-- Given information follows --
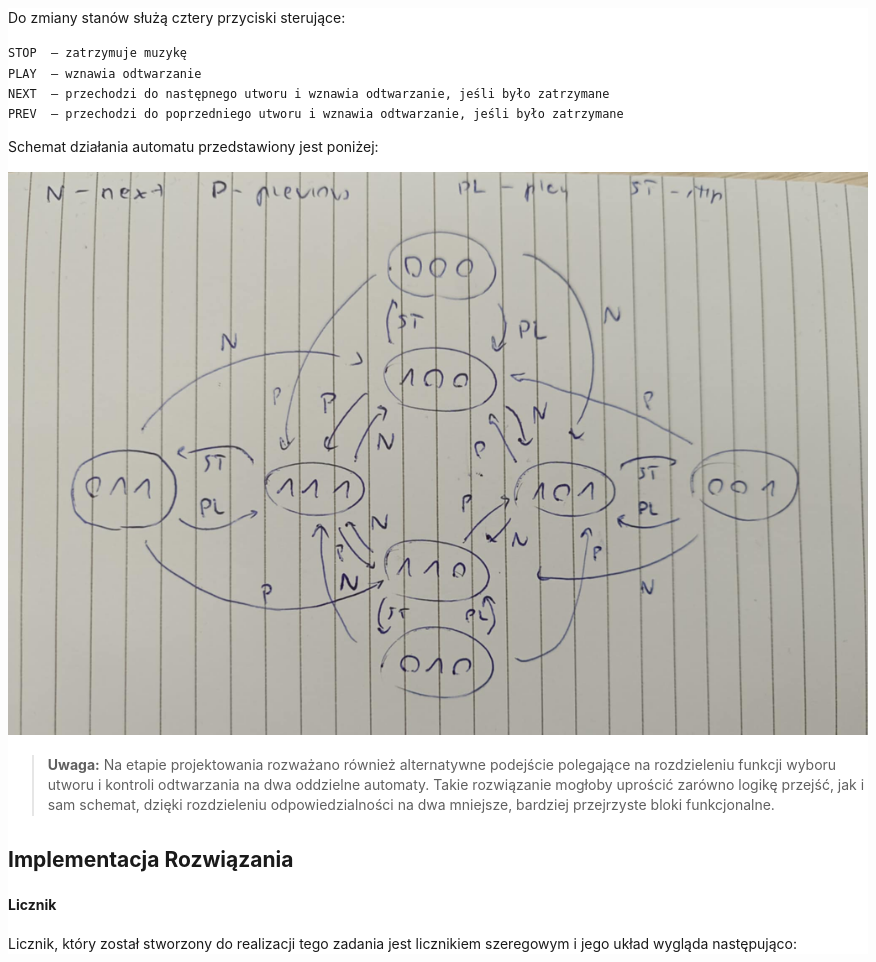 Do zmiany stanów służą cztery przyciski sterujące:

```
STOP  – zatrzymuje muzykę  
PLAY  – wznawia odtwarzanie  
NEXT  – przechodzi do następnego utworu i wznawia odtwarzanie, jeśli było zatrzymane  
PREV  – przechodzi do poprzedniego utworu i wznawia odtwarzanie, jeśli było zatrzymane  
```

Schemat działania automatu przedstawiony jest poniżej:

![image](./assets/automat.jpg)

> **Uwaga:**
Na etapie projektowania rozważano również alternatywne podejście polegające na rozdzieleniu funkcji wyboru utworu i kontroli odtwarzania na dwa oddzielne automaty. Takie rozwiązanie mogłoby uprościć zarówno logikę przejść, jak i sam schemat, dzięki rozdzieleniu odpowiedzialności na dwa mniejsze, bardziej przejrzyste bloki funkcjonalne.


## Implementacja Rozwiązania

#### Licznik

Licznik, który został stworzony do realizacji tego zadania jest licznikiem szeregowym i jego układ wygląda następująco:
-- Given information concluded --
**Exercise:**
The lines to return are those in the entries above that include "przechodzi".

**Task solution:**
NEXT  – przechodzi do następnego utworu i wznawia odtwarzanie, jeśli było zatrzymane  
PREV  – przechodzi do poprzedniego utworu i wznawia odtwarzanie, jeśli było zatrzymane  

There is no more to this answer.